We’re excited to introduce you to the always interesting and insightful Tara Desouza. We hope you’ll enjoy our conversation with Tara below.
Tara, so great to have you with us and we want to jump right into a really important question. In recent years, it’s become so clear that we’re living through a time where so many folks are lacking self-confidence and self-esteem. So, we’d love to hear about your journey and how you developed your self-confidence and self-esteem.
I developed my confidence by learning that if I step into a new situation and I don’t know how it will unfold, I will figure it out because I have myself.
See, I used to think I was confident. I could make friends easily, keep a conversation going, even charm a room. But when it came to relationships, especially leaving ones that were harmful, I realized that kind of confidence didn’t count for much. I could talk to anyone, but I couldn’t trust myself to act in my own best interest. I did not think I could survive a breakup because I did not believe I had my own back.
I stayed in toxic dynamics over and over because I did not know how to step away or set boundaries. I developed anxiety before anything even happened because I was terrified of ending up alone.

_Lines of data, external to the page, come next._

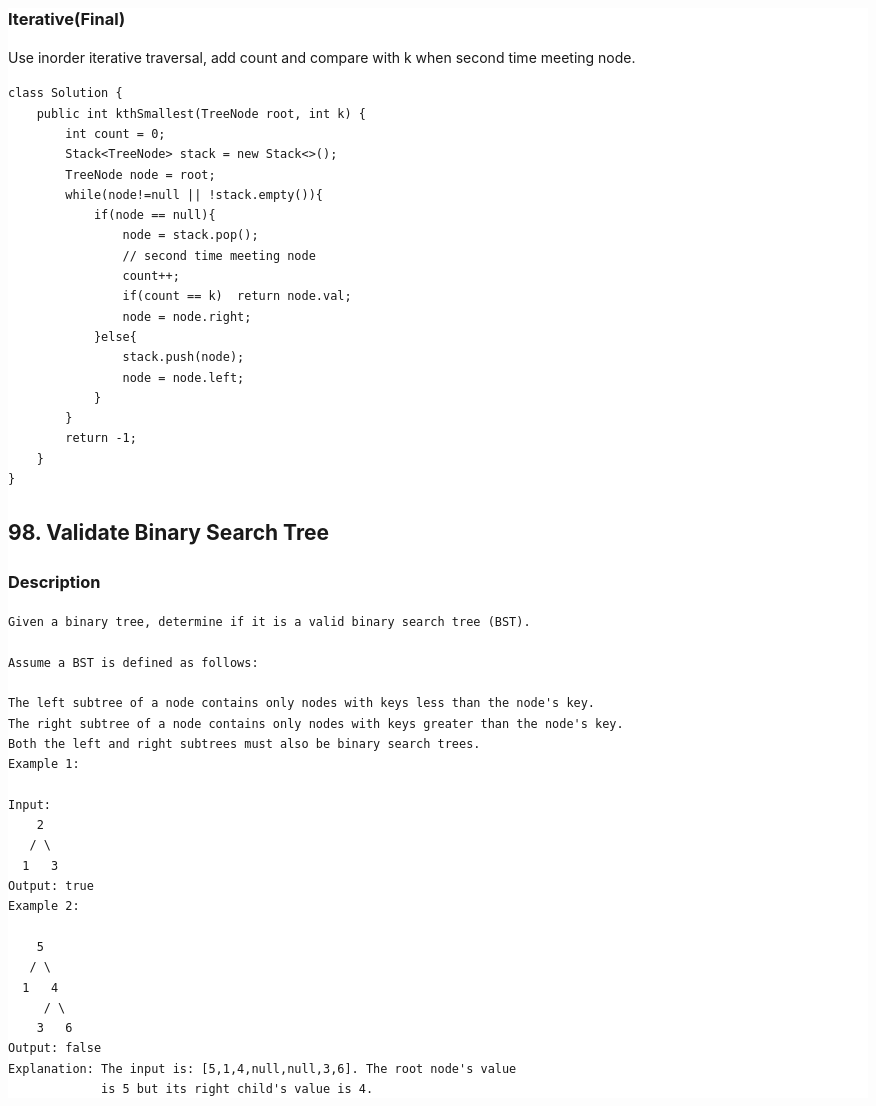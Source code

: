 
### Iterative(Final)


Use inorder iterative traversal, add count and compare with k when second time meeting node.


```
class Solution {
    public int kthSmallest(TreeNode root, int k) {
        int count = 0;
        Stack<TreeNode> stack = new Stack<>();
        TreeNode node = root;
        while(node!=null || !stack.empty()){
            if(node == null){
                node = stack.pop();
                // second time meeting node
                count++;
                if(count == k)  return node.val;
                node = node.right;
            }else{
                stack.push(node);
                node = node.left;
            }
        }
        return -1;
    }
}
```



## 98. Validate Binary Search Tree


### Description


```
Given a binary tree, determine if it is a valid binary search tree (BST).

Assume a BST is defined as follows:

The left subtree of a node contains only nodes with keys less than the node's key.
The right subtree of a node contains only nodes with keys greater than the node's key.
Both the left and right subtrees must also be binary search trees.
Example 1:

Input:
    2
   / \
  1   3
Output: true
Example 2:

    5
   / \
  1   4
     / \
    3   6
Output: false
Explanation: The input is: [5,1,4,null,null,3,6]. The root node's value
             is 5 but its right child's value is 4.
```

I would talk in therapy each week about the same issues, and if a breakup happened, I would find myself in another unhealthy relationship just to fill the void and avoid sitting with that fear. The cycle continued because I did not trust myself to leave what was hurting me.
Eventually, I reached my limit. I realized that if I did not develop the confidence to stand on my own and survive being alone, I would be stuck in this loop forever. I could not take it anymore. I needed a different approach.
Around the time I decided to let go and seek new help, I met a therapeutic coach who incorporated hypnosis. I had tried everything, so this felt like my last attempt. To my surprise, it was powerful. It was not just talking through my problems. I was already very good at overthinking. This time, I learned practical tools and techniques to build confidence.
That was the first time I understood that confidence is a skill. It is something you practice, like learning a dance routine or learning to drive. We worked directly with the anxiety and fear that had been running my decisions. I learned how to regulate my emotions so they no longer controlled me. Slowly, I began to trust that I could make decisions and stand by them.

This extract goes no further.